Macrophages infiltrating endometriosis-like lesions exhibit progressive phenotype changes in a heterologous mouse model.

Endometriotic lesion development involves complex interactions between endometrial tissue, the peritoneum and immune cells. Macrophages are essential in this process; however their precise roles are not defined. To investigate whether infiltrating macrophages acquire functionally different phenotypes during lesion development, human endometrial tissues were grafted into immunodeficient mice expressing macrophage-specific green fluorescent protein (GFP). Although the numbers of GFP-positive macrophages were similar in lesions 4, 7, 10 and 14 days after grafting, their surface markers changed over time.

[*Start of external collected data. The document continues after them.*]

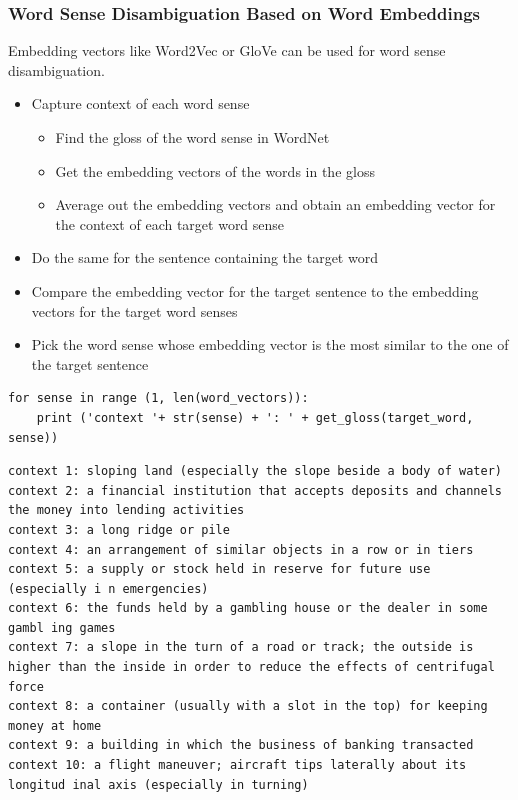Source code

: \documentclass[11pt]{article}
\begin{document}
\subsubsection{Word Sense Disambiguation Based on Word Embeddings}
Embedding vectors like Word2Vec or GloVe can be used for word sense disambiguation.
\begin{itemize}
	\item Capture context of each word sense
	\begin{itemize}
		\item Find the gloss of the word sense in WordNet
		\item Get the embedding vectors of the words in the gloss
		\item Average out the embedding vectors and obtain an embedding vector for the context of each target word sense
	\end{itemize}
	\item Do the same for the sentence containing the target word
	\item Compare the embedding vector  for the target sentence to the embedding vectors for the target word senses
	\item Pick the word sense whose embedding vector is the most similar to the one of the target sentence
\end{itemize}

\begin{verbatim}
for sense in range (1, len(word_vectors)):
	print ('context '+ str(sense) + ': ' + get_gloss(target_word, sense)) 
\end{verbatim}
\begin{verbatim}
context 1: sloping land (especially the slope beside a body of water) 
context 2: a financial institution that accepts deposits and channels the money into lending activities 
context 3: a long ridge or pile 
context 4: an arrangement of similar objects in a row or in tiers 
context 5: a supply or stock held in reserve for future use (especially i n emergencies) 
context 6: the funds held by a gambling house or the dealer in some gambl ing games 
context 7: a slope in the turn of a road or track; the outside is higher than the inside in order to reduce the effects of centrifugal force 
context 8: a container (usually with a slot in the top) for keeping money at home 
context 9: a building in which the business of banking transacted 
context 10: a flight maneuver; aircraft tips laterally about its longitud inal axis (especially in turning) 
\end{verbatim}
\end{document}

Inflammatory markers MHC class II (MHC II) and iNOS were present on 36% and 41% of macrophages respectively early in lesion development at day 4, whereas abundance of tissue remodelling markers peaked later, with arginase 1 most highly expressed on 57% of macrophages at day 7 and scavenger receptor A (CD204) on 66% of macrophages at day 14. This is consistent with a transition from classical M1 macrophage activity to an alternate M2 profile, which correlates to histological hallmarks of initially acute inflammation followed by tissue remodelling during lesion development. This progressive shift in phenotype is likely to be relevant to the mechanisms by which macrophages are central players in endometriosis-like lesion development.